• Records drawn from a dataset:
═══

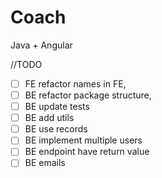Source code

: # Coach
Java +  Angular


//TODO 
- [ ] FE refactor names in FE,
- [ ] BE refactor package structure,
- [ ] BE update tests
- [ ] BE add utils
- [ ] BE use records
- [ ] BE implement multiple users
- [ ] BE endpoint have return value
- [ ] BE emails

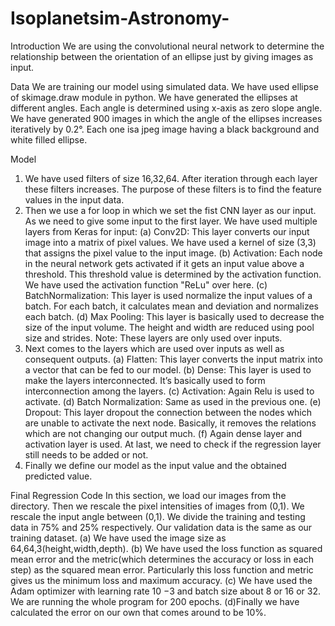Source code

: # Isoplanetsim-Astronomy-

Introduction
We are using the convolutional neural network to determine the relationship between the orientation of an ellipse just by giving images as input.


Data
We are training our model using simulated data. We have used ellipse of skimage.draw module in python. We have generated the ellipses at different angles.
Each angle is determined using x-axis as zero slope angle. We have generated 900 images in which the angle of the ellipses increases iteratively by 0.2°. Each one isa jpeg image having a black background and white filled ellipse.


Model
1. We have used filters of size 16,32,64. After iteration through each layer these
filters increases. The purpose of these filters is to find the feature values in
the input data.
2. Then we use a for loop in which we set the fist CNN layer as our input. As we need to give some input to the first layer. We have used multiple layers
from Keras for input:
(a) Conv2D: This layer converts our input image into a matrix of pixel values. We have used a kernel of size (3,3) that assigns the pixel value to
the input image.
(b) Activation: Each node in the neural network gets activated if it gets an input value above a threshold. This threshold value is determined by
the activation function. We have used the activation function "ReLu"
over here.
(c) BatchNormalization: This layer is used normalize the input values of a batch. For each batch, it calculates mean and deviation and normalizes
each batch.
(d) Max Pooling: This layer is basically used to decrease the size of the input volume. The height and width are reduced using pool size and strides.
Note: These layers are only used over inputs.
3. Next comes to the layers which are used over inputs as well as consequent
outputs.
(a) Flatten: This layer converts the input matrix into a vector that can be
fed to our model.
(b) Dense: This layer is used to make the layers interconnected. It’s basically used to form interconnection among the layers.
(c) Activation: Again Relu is used to activate.
(d) Batch Normalization: Same as used in the previous one.
(e) Dropout: This layer dropout the connection between the nodes which are unable to activate the next node. Basically, it removes the relations
which are not changing our output much.
(f) Again dense layer and activation layer is used. At last, we need to check if the regression layer still needs to be added or not.
4. Finally we define our model as the input value and the obtained predicted
value.


Final Regression Code
In this section, we load our images from the directory. Then we rescale the pixel intensities of images from (0,1). We rescale the input angle between
(0,1). We divide the training and testing data in 75% and 25% respectively. Our validation data is the same as our training dataset.
(a) We have used the image size as 64,64,3(height,width,depth).
(b) We have used the loss function as squared mean error and the metric(which determines the accuracy or loss in each step) as the squared mean error. Particularly this loss function and metric gives us the minimum loss and maximum accuracy.
(c) We have used the Adam optimizer with learning rate 10 −3 and batch size about 8 or 16 or 32. We are running the whole program for 200
epochs.
(d)Finally we have calculated the error on our own that comes around to be 10%.

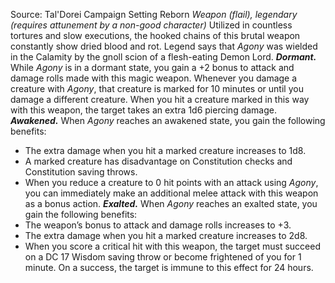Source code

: Source: Tal'Dorei Campaign Setting Reborn
*Weapon (flail), legendary (requires attunement by a non-good character)*
Utilized in countless tortures and slow executions, the hooked chains of this brutal weapon constantly show dried blood and rot. Legend says that *Agony* was wielded in the Calamity by the gnoll scion of a flesh-eating Demon Lord.
***Dormant.*** While *Agony* is in a dormant state, you gain a +2 bonus to attack and damage rolls made with this magic weapon. Whenever you damage a creature with *Agony*, that creature is marked for 10 minutes or until you damage a different creature. When you hit a creature marked in this way with this weapon, the target takes an extra 1d6 piercing damage.
***Awakened.*** When *Agony* reaches an awakened state, you gain the following benefits:
* The extra damage when you hit a marked creature increases to 1d8.
* A marked creature has disadvantage on Constitution checks and Constitution saving throws.
* When you reduce a creature to 0 hit points with an attack using *Agony*, you can immediately make an additional melee attack with this weapon as a bonus action.
***Exalted.*** When *Agony* reaches an exalted state, you gain the following benefits:
* The weapon’s bonus to attack and damage rolls increases to +3.
* The extra damage when you hit a marked creature increases to 2d8.
* When you score a critical hit with this weapon, the target must succeed on a DC 17 Wisdom saving throw or become frightened of you for 1 minute. On a success, the target is immune to this effect for 24 hours.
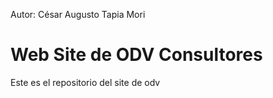 Autor: César Augusto Tapia Mori

Web Site de ODV Consultores
===========================

Este es el repositorio del site de odv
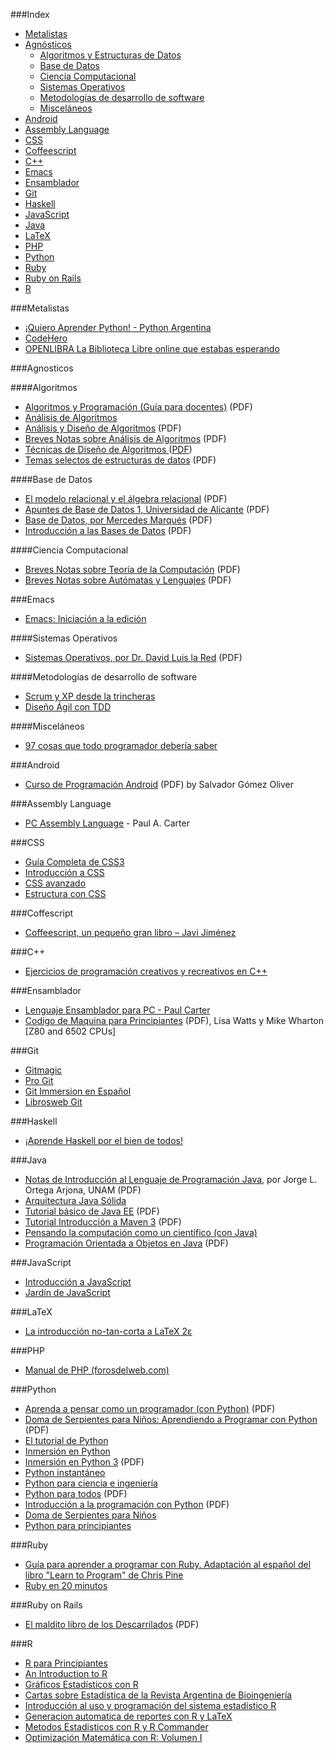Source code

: ###Index
* [Metalistas](#metalistas)
* [Agnósticos](#agnosticos)
    * [Algoritmos y Estructuras de Datos](#algoritmos)
    * [Base de Datos](#base-de-datos)
    * [Ciencia Computacional](#ciencia-computacional)
    * [Sistemas Operativos](#sistemas-operativos)
    * [Metodologías de desarrollo de software](#metodolog%C3%ADas-de-desarrollo-de-software)
    * [Misceláneos](#miscelaneos)
* [Android](#android)
* [Assembly Language](#assembly-language)
* [CSS](#CSS)
* [Coffeescript](#Coffee)
* [C++](#c)
* [Emacs](#emacs)
* [Ensamblador](#ensamblador)
* [Git](#git)
* [Haskell](#haskell)
* [JavaScript](#javascript)
* [Java](#java)
* [LaTeX](#latex)
* [PHP](#php)
* [Python](#python)
* [Ruby](#ruby)
* [Ruby on Rails](#ruby-on-rails)
* [R](#R)

###Metalistas

* [¡Quiero Aprender Python! - Python Argentina](http://python.org.ar/AprendiendoPython)
* [CodeHero](http://codehero.co/)
* [OPENLIBRA La Biblioteca Libre online que estabas esperando](http://www.etnassoft.com/biblioteca/)

###Agnosticos

####Algoritmos
* [Algoritmos y Programación (Guía para docentes)](http://www.eduteka.org/pdfdir/AlgoritmosProgramacion.pdf) (PDF)
* [Análisis de Algoritmos](http://docencia.izt.uam.mx/pece/pagina_academica/AA/indexa.html)
* [Análisis y Diseño de Algoritmos](http://www.aliatuniversidades.com.mx/bibliotecasdigitales/pdf/sistemas/Analisis_y_disenio_de_algoritmos.pdf) (PDF)
* [Breves Notas sobre Análisis de Algoritmos](http://www.matematicas.unam.mx/jloa/publicaciones/analisisdeAlgoritmos.pdf) (PDF)
* [Técnicas de Diseño de Algoritmos ](http://www.lcc.uma.es/~av/Libro/indice.html) ([PDF](http://www.lcc.uma.es/%7eav/Libro/Libro.zip))
* [Temas selectos de estructuras de datos](http://www.matematicas.unam.mx/jloa/publicaciones/estructurasdeDatos.pdf) (PDF)

####Base de Datos
* [El modelo relacional y el álgebra relacional](http://ocw.uoc.edu/computer-science-technology-and-multimedia/bases-de-datos/bases-de-datos/P06_M2109_02148.pdf) (PDF)
* [Apuntes de Base de Datos 1, Universidad de Alicante](http://rua.ua.es/dspace/bitstream/10045/2990/1/ApuntesBD1.pdf) (PDF)
* [Base de Datos, por Mercedes Marqués](http://www.uji.es/bin/publ/edicions/bdatos.pdf) (PDF)
* [Introducción a las Bases de Datos](http://ocw.uoc.edu/computer-science-technology-and-multimedia/bases-de-datos/bases-de-datos/P06_M2109_02147.pdf) (PDF)

####Ciencia Computacional
* [Breves Notas sobre Teoría de la Computación](http://www.matematicas.unam.mx/jloa/publicaciones/teoria.pdf) (PDF)
* [Breves Notas sobre Autómatas y Lenguajes](http://www.matematicas.unam.mx/jloa/publicaciones/automatasyLenguajes.pdf) (PDF)

###Emacs
* [Emacs: Iniciación a la edición](http://www.rpublica.net/emacs/emacs.html)

####Sistemas Operativos
* [Sistemas Operativos, por Dr. David Luis la Red](http://exa.unne.edu.ar/depar/areas/informatica/SistemasOperativos/sistope2.PDF) (PDF)

####Metodologías de desarrollo de software
* [Scrum y XP desde la trincheras](http://www.proyectalis.com/wp-content/uploads/2008/02/scrum-y-xp-desde-las-trincheras.pdf)
* [Diseño Ágil con TDD](http://www.dirigidoportests.com/el-libro)

####Misceláneos
* [97 cosas que todo programador debería saber](http://97cosas.com/programador)

###Android
* [Curso de Programación Android](http://www.sgoliver.net/blog/wp-content/uploads/2011/11/Manual-Programacion-Android-SgoliverNet-v3-muestra.zip) (PDF) by Salvador Gómez Oliver

###Assembly Language

* [PC Assembly Language](http://drpaulcarter.com/pcasm/) - Paul A. Carter


###CSS
* [Guía Completa de CSS3](http://www.etnassoft.com/biblioteca/guia-completa-de-css3/)
* [Introducción a CSS](http://librosweb.es/css/)
* [CSS avanzado](http://librosweb.es/css_avanzado/)
* [Estructura con CSS](http://es.learnlayout.com/)


###Coffescript
* [Coffeescript, un pequeño gran libro – Javi Jiménez](https://leanpub.com/coffeescript)

###C++
* [Ejercicios de programación creativos y recreativos en C++](http://antares.sip.ucm.es/cpareja/libroCPP/)

###Ensamblador

* [Lenguaje Ensamblador para PC - Paul Carter](http://drpaulcarter.com/pcasm/)
* [Codigo de Maquina para Principiantes](http://www.worldofspectrum.org/infoseekid.cgi?id=2000227) (PDF), Lisa Watts y Mike Wharton [Z80 and 6502 CPUs]


###Git

* [Gitmagic](http://www-cs-students.stanford.edu/~blynn/gitmagic/intl/es/)
* [Pro Git](http://git-scm.com/book/es)
* [Git Immersion en Español](http://gitimmersion.mx)
* [Librosweb Git](http://librosweb.es/pro_git/)

###Haskell

* [¡Aprende Haskell por el bien de todos!](http://aprendehaskell.es/main.html)

###Java

* [Notas de Introducción al Lenguaje de Programación Java](http://www.matematicas.unam.mx/jloa/publicaciones/introduccionJava.pdf), por Jorge L. Ortega Arjona, UNAM (PDF)
* [Arquitectura Java Sólida](http://www.arquitecturajava.com/)
* [Tutorial básico de Java EE](http://www.javahispano.org/storage/contenidos/JavaEE.pdf) (PDF)
* [Tutorial Introducción a Maven 3](http://www.javahispano.org/storage/contenidos/Tutorial_de_Maven_3_Erick_Camacho.pdf) (PDF)
* [Pensando la computación como un científico (con Java)](http://www.ungs.edu.ar/areas/publicaciones/476/pensando-la-computacion-como-un-cientifico.html)
* [Programación Orientada a Objetos en Java](http://fcasua.contad.unam.mx/apuntes/interiores/docs/98/opt/java.pdf) (PDF)

###JavaScript

* [Introducción a JavaScript](http://librosweb.es/javascript/)
* [Jardín de JavaScript](http://bonsaiden.github.io/JavaScript-Garden/es)

###LaTeX

* [La introducción no-tan-corta a LaTeX 2ε](http://www.ctan.org/tex-archive/info/lshort/spanish)

###PHP
* [Manual de PHP (forosdelweb.com)](http://www.forosdelweb.com/wiki/Manual_de_PHP)

###Python

* [Aprenda a pensar como un programador (con Python)](http://web.ballardini.com.ar/ai/raw-attachment/wiki/BibliografiaPython/thinkCSpy-es.pdf) (PDF)
* [Doma de Serpientes para Niños: Aprendiendo a Programar con Python](http://www.biblioteca-digital.net.ve/wordpress/wp-content/uploads/2009/09/swfk-es-linux-0.0.2.pdf) (PDF)
* [El tutorial de Python](http://tutorialpython.com.ar)
* [Inmersión en Python](http://es.diveintopython.net/toc.html)
* [Inmersión en Python 3](http://inmersionenpython3.googlecode.com/files/inmersionEnPython3.0.11.pdf) (PDF)
* [Python instantáneo](http://www.arrakis.es/~rapto/AprendaPython.html)
* [Python para ciencia e ingeniería](https://github.com/mgaitan/python-ingenieria)
* [Python para todos](https://launchpadlibrarian.net/18980633/Python%20para%20todos.pdf) (PDF)
* [Introducción a la programación con Python](http://www.uji.es/bin/publ/edicions/ippython.pdf) (PDF)
* [Doma de Serpientes para Niños](http://code.google.com/p/swfk-es/)
* [Python para principiantes](http://librosweb.es/libro/python/)

###Ruby

* [Guía para aprender a programar con Ruby. Adaptación al español del libro "Learn to Program" de Chris Pine](https://github.com/rubyperu/aprende.a.programar)
* [Ruby en 20 minutos](https://www.ruby-lang.org/es/documentation/quickstart/)

###Ruby on Rails

* [El maldito libro de los Descarrilados](http://yottabi.com/mld.pdf) (PDF)

###R
* [R para Principiantes](http://cran.r-project.org/doc/contrib/rdebuts_es.pdf)
* [An Introduction to R](http://cran.r-project.org/doc/contrib/R-intro-1.1.0-espanol.1.pdf)
* [Gráficos Estadísticos con R](http://cran.r-project.org/doc/contrib/grafi3.pdf)
* [Cartas sobre Estadística de la Revista Argentina de Bioingeniería](http://cran.r-project.org/doc/contrib/Risk-Cartas-sobre-Estadistica.pdf)
* [Introducción al uso y programación del sistema estadístico R](http://cran.r-project.org/doc/contrib/curso-R.Diaz-Uriarte.pdf)
* [Generacion automatica de reportes con R y LaTeX](http://cran.r-project.org/doc/contrib/Rivera-Tutorial_Sweave.pdf)
* [Metodos Estadisticos con R y R Commander](http://cran.r-project.org/doc/contrib/Saez-Castillo-RRCmdrv21.pdf)
* [Optimización Matemática con R: Volumen I](http://cran.r-project.org/doc/contrib/Optimizacion_Matematica_con_R_Volumen_I.pdf)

═══

• TASK DESCRIPTION:
Only the lines from the one with "[Introducción al uso" through the end of the data belong in the answer, each reproduced exactly.

• THE COMPLETED TASK:
* [Introducción al uso y programación del sistema estadístico R](http://cran.r-project.org/doc/contrib/curso-R.Diaz-Uriarte.pdf)
* [Generacion automatica de reportes con R y LaTeX](http://cran.r-project.org/doc/contrib/Rivera-Tutorial_Sweave.pdf)
* [Metodos Estadisticos con R y R Commander](http://cran.r-project.org/doc/contrib/Saez-Castillo-RRCmdrv21.pdf)
* [Optimización Matemática con R: Volumen I](http://cran.r-project.org/doc/contrib/Optimizacion_Matematica_con_R_Volumen_I.pdf)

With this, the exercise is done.